WORK ORDER — From the first line of the listing below through the line with "- [FUG IGG - Because", transcribe exactly and skip the pictures.

DATASET RECORDS —
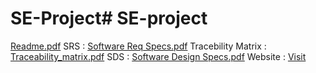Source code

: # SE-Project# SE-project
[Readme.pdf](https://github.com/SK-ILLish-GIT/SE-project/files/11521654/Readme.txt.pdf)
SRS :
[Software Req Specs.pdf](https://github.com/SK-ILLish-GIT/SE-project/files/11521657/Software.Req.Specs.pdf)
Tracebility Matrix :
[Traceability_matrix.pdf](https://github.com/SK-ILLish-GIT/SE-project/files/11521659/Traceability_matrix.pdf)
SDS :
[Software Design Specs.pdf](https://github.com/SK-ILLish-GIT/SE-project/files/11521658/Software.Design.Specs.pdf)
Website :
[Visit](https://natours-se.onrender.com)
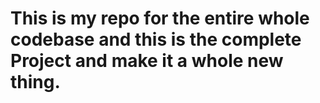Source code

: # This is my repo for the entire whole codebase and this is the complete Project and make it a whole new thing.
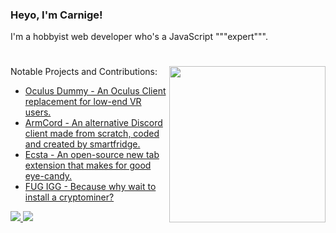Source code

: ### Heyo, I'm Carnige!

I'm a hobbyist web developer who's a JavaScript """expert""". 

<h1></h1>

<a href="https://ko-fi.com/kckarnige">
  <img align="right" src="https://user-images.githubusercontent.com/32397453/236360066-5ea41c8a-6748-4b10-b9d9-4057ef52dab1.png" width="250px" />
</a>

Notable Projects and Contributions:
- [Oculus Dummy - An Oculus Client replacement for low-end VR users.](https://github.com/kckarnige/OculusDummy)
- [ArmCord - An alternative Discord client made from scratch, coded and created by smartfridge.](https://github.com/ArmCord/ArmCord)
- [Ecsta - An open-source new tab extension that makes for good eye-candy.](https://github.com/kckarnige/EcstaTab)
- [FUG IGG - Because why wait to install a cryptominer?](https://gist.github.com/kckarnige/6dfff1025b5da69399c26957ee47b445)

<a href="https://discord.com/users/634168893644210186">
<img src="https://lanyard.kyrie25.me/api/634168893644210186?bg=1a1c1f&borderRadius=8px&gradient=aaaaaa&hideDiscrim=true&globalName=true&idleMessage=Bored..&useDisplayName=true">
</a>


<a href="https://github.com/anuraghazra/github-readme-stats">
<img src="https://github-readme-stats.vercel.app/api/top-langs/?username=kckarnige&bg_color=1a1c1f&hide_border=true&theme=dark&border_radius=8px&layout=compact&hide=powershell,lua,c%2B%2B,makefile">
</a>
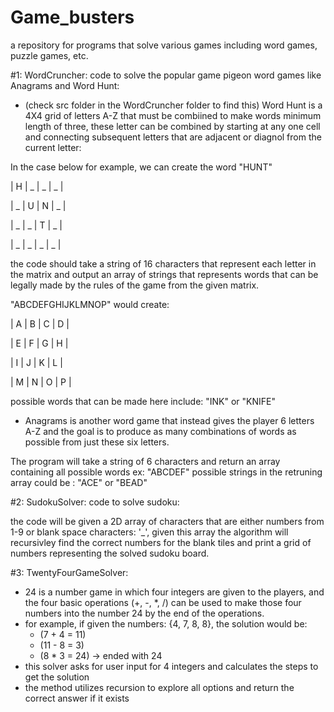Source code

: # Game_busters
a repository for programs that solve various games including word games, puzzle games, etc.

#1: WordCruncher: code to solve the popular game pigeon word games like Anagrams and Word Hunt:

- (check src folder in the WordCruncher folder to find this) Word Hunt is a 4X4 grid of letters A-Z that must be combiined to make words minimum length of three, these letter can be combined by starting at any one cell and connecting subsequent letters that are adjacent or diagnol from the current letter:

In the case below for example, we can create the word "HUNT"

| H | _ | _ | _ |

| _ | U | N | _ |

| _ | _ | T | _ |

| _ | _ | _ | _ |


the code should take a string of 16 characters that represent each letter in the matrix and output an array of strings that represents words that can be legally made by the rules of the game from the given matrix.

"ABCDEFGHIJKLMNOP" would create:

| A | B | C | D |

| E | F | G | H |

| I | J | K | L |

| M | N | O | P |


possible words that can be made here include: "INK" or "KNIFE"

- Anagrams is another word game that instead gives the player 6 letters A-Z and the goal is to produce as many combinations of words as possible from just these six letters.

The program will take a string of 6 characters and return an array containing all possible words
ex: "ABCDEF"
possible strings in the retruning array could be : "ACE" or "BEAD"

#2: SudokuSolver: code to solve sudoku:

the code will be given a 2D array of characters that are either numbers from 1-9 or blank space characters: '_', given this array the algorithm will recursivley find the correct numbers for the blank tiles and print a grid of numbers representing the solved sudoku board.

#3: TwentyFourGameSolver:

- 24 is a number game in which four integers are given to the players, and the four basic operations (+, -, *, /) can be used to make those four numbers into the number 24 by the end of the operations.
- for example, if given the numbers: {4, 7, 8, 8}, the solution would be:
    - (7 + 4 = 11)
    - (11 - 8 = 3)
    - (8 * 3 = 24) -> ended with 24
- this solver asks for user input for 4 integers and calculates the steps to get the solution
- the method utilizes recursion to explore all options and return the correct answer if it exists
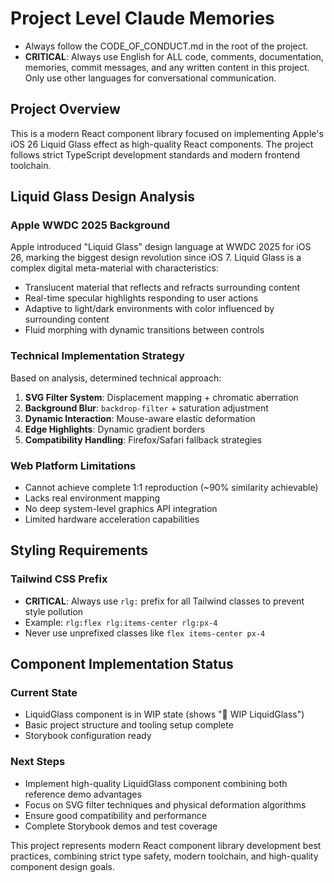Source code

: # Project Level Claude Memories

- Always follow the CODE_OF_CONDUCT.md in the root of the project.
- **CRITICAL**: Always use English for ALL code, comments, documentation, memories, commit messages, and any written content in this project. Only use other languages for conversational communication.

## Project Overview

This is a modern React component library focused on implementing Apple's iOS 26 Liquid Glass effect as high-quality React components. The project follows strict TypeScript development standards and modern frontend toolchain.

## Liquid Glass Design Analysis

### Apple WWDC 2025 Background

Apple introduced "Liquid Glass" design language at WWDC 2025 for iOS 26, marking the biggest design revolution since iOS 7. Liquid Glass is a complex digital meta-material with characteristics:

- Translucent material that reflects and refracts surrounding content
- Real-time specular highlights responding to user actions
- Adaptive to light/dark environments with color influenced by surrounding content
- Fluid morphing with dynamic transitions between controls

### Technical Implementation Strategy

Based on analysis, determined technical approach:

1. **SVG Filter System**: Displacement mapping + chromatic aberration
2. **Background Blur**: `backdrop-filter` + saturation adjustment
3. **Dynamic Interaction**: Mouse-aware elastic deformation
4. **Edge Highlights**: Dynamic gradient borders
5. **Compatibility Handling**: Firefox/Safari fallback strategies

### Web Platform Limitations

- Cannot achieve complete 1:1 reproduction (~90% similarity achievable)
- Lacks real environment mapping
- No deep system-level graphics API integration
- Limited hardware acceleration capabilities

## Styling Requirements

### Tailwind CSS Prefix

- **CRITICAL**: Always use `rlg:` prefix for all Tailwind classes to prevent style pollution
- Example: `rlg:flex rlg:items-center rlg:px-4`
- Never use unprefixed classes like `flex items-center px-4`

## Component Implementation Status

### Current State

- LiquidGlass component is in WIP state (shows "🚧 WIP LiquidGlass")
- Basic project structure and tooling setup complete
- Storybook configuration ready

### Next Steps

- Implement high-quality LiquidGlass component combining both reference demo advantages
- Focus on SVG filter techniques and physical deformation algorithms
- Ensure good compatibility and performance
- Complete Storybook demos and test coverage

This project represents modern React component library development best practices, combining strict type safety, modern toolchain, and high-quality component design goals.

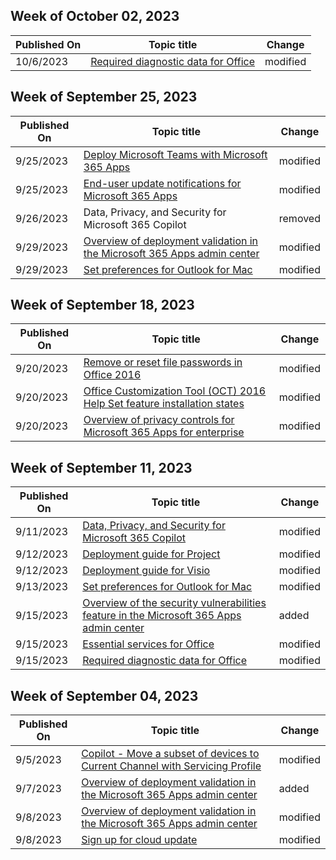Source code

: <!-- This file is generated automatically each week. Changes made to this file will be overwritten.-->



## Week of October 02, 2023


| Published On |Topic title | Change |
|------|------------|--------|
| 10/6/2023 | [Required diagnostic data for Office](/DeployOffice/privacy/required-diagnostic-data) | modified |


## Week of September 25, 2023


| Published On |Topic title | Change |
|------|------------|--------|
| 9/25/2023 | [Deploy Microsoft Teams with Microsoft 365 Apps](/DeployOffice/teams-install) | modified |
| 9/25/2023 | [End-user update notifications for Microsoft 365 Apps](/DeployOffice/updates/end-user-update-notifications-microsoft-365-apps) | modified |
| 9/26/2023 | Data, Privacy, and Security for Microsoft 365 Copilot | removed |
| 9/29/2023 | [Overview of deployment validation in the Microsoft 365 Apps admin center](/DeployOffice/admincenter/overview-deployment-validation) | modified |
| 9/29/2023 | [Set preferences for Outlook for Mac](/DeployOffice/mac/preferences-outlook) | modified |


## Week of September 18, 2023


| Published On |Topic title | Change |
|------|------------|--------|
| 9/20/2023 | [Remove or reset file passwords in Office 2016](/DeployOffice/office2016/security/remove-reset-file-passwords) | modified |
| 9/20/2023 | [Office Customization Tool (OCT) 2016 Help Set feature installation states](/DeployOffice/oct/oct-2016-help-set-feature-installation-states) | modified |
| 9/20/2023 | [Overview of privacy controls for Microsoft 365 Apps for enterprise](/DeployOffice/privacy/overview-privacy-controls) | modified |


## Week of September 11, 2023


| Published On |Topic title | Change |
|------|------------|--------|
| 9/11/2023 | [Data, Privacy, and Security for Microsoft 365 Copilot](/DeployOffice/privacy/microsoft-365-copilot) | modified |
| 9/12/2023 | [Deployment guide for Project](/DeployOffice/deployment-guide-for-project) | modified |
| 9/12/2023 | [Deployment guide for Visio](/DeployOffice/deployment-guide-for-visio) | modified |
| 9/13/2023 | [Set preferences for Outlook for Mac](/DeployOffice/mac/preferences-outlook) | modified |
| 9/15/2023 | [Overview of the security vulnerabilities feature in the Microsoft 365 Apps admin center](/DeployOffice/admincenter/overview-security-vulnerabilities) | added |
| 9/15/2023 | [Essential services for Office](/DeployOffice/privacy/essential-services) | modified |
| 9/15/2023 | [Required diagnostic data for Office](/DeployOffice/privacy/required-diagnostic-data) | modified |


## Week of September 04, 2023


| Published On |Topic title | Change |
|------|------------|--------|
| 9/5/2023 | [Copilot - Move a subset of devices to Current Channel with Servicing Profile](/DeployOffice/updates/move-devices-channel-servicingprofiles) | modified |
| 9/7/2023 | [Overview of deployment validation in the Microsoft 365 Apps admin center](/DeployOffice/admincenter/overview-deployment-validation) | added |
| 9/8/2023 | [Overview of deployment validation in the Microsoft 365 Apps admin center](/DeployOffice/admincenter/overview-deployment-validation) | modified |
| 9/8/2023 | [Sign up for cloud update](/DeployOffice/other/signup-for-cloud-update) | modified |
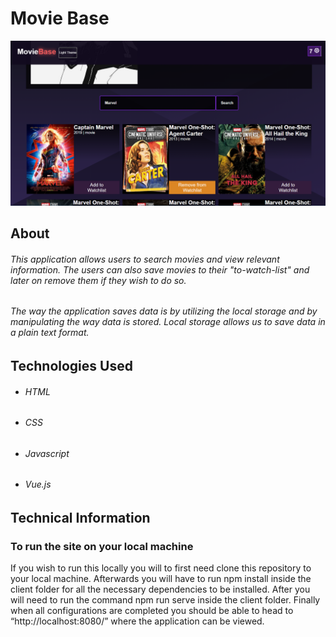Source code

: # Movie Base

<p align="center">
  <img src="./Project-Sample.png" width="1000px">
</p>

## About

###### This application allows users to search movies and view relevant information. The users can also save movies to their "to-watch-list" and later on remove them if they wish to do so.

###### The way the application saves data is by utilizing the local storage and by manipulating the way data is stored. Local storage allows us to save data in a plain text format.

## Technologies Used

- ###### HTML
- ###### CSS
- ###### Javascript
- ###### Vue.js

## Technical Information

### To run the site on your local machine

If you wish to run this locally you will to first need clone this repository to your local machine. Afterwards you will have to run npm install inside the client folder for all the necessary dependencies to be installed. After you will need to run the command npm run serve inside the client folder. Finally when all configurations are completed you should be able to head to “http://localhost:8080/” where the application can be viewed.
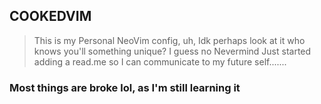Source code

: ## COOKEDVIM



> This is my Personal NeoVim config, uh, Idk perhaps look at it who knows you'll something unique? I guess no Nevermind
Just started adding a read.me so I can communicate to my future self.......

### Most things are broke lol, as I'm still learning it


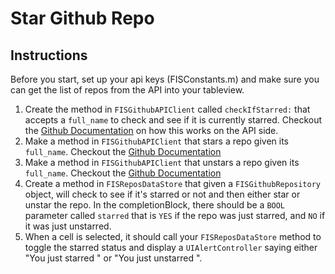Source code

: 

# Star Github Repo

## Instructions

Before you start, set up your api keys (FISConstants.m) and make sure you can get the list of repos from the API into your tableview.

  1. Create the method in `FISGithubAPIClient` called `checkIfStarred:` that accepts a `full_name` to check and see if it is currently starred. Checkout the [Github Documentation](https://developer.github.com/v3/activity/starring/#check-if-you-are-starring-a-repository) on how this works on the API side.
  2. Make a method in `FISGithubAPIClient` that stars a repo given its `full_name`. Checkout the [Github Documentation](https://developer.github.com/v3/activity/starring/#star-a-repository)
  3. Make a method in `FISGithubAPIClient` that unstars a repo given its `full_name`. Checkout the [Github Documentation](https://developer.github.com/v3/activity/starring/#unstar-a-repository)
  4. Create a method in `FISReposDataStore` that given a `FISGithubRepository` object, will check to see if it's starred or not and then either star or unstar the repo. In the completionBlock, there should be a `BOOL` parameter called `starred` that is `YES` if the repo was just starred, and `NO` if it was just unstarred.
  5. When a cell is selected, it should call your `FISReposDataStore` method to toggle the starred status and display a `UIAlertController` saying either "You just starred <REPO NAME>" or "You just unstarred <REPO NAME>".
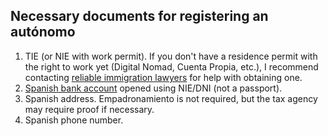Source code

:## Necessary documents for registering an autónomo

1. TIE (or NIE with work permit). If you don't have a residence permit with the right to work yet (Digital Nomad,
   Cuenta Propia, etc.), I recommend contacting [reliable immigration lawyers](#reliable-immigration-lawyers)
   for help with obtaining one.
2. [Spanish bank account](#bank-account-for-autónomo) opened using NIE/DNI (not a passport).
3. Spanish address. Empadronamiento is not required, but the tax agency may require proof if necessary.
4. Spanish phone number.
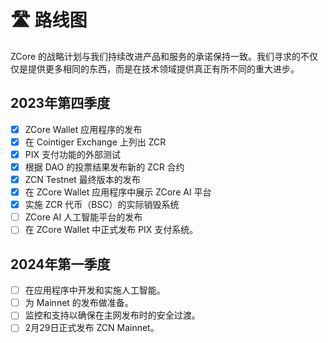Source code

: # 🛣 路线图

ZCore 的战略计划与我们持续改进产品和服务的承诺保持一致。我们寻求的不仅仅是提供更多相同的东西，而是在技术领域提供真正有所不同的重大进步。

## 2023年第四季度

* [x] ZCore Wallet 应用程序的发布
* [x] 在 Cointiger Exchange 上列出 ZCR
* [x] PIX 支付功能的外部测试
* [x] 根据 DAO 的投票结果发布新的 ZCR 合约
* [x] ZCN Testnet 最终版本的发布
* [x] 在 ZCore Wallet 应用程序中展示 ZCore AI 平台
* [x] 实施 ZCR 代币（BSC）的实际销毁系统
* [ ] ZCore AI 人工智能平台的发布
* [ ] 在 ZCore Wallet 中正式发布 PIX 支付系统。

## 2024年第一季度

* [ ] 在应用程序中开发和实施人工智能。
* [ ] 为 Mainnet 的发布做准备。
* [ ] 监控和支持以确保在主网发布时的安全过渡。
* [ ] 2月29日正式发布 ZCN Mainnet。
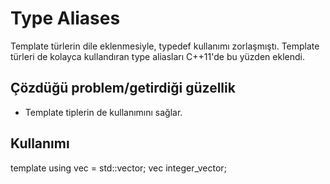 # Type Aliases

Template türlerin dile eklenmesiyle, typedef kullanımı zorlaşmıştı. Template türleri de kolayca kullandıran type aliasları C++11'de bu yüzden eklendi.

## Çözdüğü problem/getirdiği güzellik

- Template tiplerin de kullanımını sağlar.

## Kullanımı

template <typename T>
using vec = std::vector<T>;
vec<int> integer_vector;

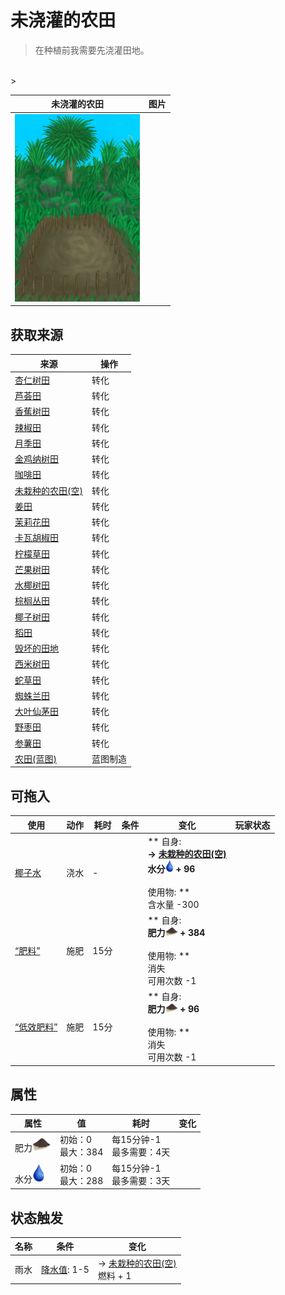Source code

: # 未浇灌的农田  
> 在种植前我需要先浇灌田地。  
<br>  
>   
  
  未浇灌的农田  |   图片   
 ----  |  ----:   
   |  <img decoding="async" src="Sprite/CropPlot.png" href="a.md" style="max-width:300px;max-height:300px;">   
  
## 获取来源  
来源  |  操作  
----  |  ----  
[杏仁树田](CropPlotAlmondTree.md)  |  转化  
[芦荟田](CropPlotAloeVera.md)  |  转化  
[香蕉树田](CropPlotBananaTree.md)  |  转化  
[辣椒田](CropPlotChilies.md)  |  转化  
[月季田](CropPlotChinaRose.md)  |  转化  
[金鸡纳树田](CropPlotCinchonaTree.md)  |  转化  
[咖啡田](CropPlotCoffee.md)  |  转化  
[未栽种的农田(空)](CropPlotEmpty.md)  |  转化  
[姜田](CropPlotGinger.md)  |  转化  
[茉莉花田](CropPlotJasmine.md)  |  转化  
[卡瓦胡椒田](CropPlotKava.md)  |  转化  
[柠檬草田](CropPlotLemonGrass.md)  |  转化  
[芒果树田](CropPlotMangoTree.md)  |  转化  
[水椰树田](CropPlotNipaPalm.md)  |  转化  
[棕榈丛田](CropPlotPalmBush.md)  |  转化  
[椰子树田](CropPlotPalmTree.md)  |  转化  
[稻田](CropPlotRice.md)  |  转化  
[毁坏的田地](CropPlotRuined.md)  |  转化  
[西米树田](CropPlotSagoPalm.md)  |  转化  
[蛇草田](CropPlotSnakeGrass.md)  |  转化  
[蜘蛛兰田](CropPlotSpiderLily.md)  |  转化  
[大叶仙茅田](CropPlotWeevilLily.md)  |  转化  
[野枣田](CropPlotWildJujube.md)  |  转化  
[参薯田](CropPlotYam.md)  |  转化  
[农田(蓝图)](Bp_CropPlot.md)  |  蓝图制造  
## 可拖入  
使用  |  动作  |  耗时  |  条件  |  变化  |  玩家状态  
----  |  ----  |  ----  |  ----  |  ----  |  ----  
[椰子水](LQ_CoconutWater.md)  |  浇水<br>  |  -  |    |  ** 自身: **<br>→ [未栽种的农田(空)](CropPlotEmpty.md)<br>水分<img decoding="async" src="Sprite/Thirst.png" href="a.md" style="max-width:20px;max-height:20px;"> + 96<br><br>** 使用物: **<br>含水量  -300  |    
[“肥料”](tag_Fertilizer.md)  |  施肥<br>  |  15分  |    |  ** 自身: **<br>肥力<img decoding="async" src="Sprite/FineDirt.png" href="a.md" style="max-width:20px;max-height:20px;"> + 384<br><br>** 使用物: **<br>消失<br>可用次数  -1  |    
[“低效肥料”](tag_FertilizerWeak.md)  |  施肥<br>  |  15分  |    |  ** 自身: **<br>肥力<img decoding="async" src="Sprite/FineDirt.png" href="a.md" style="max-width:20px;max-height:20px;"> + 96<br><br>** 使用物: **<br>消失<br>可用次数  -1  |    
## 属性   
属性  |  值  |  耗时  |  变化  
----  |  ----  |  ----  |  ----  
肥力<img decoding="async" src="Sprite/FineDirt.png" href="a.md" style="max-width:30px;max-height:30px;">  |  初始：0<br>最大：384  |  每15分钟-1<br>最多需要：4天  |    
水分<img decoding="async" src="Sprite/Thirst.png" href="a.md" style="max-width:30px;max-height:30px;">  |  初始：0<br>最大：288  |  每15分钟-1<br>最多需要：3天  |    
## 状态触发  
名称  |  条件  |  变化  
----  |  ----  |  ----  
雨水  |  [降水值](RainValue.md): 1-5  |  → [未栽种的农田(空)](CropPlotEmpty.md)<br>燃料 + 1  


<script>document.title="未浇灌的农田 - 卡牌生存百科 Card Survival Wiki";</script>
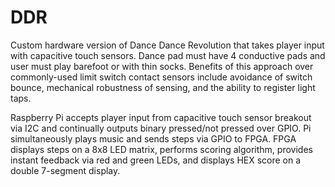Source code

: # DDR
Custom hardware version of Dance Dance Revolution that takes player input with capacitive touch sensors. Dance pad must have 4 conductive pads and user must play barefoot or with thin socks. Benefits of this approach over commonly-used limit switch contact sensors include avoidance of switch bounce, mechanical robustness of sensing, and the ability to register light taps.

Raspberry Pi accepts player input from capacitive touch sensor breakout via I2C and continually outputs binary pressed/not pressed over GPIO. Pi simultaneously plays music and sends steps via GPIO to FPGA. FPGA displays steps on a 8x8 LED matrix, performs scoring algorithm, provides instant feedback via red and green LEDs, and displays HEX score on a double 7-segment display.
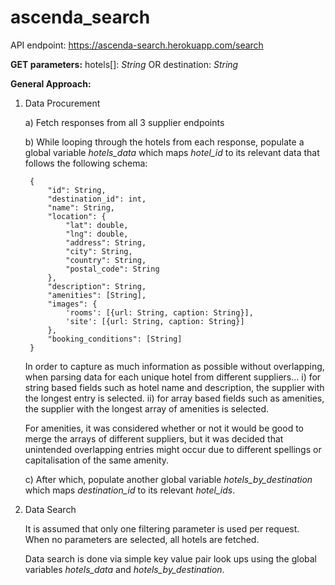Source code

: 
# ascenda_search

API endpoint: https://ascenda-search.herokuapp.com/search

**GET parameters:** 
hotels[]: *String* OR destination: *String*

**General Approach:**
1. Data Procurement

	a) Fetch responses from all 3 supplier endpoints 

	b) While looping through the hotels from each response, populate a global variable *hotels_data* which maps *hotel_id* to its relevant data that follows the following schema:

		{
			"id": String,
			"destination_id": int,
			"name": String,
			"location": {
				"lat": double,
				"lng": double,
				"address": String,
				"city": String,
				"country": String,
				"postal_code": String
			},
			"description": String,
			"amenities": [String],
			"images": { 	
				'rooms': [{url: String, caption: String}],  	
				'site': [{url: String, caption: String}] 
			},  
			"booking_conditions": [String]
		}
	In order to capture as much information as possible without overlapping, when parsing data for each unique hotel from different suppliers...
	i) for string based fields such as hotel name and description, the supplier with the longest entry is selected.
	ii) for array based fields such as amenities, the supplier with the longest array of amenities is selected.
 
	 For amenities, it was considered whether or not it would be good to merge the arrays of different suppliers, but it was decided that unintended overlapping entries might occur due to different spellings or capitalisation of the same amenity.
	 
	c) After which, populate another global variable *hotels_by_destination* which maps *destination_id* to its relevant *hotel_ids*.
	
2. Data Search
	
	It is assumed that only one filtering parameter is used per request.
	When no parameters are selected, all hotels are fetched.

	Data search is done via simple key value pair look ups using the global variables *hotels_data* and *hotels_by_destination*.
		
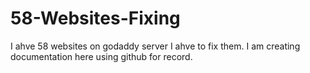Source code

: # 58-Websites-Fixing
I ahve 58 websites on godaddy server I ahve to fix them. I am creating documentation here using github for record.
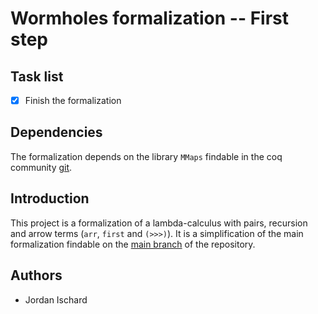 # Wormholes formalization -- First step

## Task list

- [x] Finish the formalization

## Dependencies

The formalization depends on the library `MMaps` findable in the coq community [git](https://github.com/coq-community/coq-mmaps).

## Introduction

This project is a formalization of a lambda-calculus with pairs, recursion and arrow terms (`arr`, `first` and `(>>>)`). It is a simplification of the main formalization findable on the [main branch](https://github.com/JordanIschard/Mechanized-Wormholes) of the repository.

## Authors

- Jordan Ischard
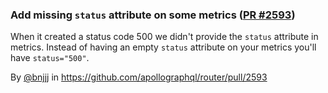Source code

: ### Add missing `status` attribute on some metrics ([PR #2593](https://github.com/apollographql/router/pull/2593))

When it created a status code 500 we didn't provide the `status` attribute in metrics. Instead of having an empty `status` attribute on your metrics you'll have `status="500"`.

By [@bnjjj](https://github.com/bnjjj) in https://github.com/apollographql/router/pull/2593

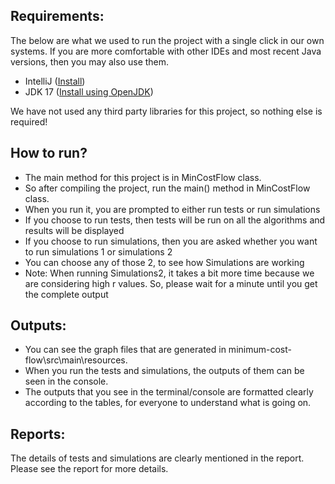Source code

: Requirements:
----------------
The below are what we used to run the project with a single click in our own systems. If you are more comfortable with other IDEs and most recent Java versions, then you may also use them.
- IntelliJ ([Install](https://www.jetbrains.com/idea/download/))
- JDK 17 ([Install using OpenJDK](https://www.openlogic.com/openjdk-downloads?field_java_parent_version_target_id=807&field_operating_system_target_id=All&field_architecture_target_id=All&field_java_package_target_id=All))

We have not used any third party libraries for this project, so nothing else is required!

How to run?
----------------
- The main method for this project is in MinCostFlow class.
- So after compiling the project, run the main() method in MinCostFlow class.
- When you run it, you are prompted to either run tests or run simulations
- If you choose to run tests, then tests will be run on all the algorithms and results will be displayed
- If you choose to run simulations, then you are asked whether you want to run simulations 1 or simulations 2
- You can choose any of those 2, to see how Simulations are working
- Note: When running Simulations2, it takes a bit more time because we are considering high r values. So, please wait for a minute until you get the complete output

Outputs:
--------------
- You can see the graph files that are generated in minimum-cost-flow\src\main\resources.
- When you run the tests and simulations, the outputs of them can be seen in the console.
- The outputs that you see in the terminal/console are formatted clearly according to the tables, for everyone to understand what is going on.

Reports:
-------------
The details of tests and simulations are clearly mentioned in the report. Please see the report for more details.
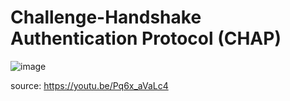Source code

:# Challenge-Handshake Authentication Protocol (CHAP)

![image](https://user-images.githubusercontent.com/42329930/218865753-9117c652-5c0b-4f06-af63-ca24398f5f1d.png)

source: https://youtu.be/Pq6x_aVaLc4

YOUR RESPONSE —
Source code

: # SE-Project# SE-project
[Readme.pdf](https://github.com/SK-ILLish-GIT/SE-project/files/11521654/Readme.txt.pdf)
SRS :
[Software Req Specs.pdf](https://github.com/SK-ILLish-GIT/SE-project/files/11521657/Software.Req.Specs.pdf)
Tracebility Matrix :
[Traceability_matrix.pdf](https://github.com/SK-ILLish-GIT/SE-project/files/11521659/Traceability_matrix.pdf)
SDS :
[Software Design Specs.pdf](https://github.com/SK-ILLish-GIT/SE-project/files/11521658/Software.Design.Specs.pdf)
Website :
[Visit](https://natours-se.onrender.com)
Source code

: # This is my repo for the entire whole codebase and this is the complete Project and make it a whole new thing.
Source code

: ### Heyo, I'm Carnige!

I'm a hobbyist web developer who's a JavaScript """expert""". 

<h1></h1>

<a href="https://ko-fi.com/kckarnige">
  <img align="right" src="https://user-images.githubusercontent.com/32397453/236360066-5ea41c8a-6748-4b10-b9d9-4057ef52dab1.png" width="250px" />
</a>

Notable Projects and Contributions:
- [Oculus Dummy - An Oculus Client replacement for low-end VR users.](https://github.com/kckarnige/OculusDummy)
- [ArmCord - An alternative Discord client made from scratch, coded and created by smartfridge.](https://github.com/ArmCord/ArmCord)
- [Ecsta - An open-source new tab extension that makes for good eye-candy.](https://github.com/kckarnige/EcstaTab)
- [FUG IGG - Because why wait to install a cryptominer?](https://gist.github.com/kckarnige/6dfff1025b5da69399c26957ee47b445)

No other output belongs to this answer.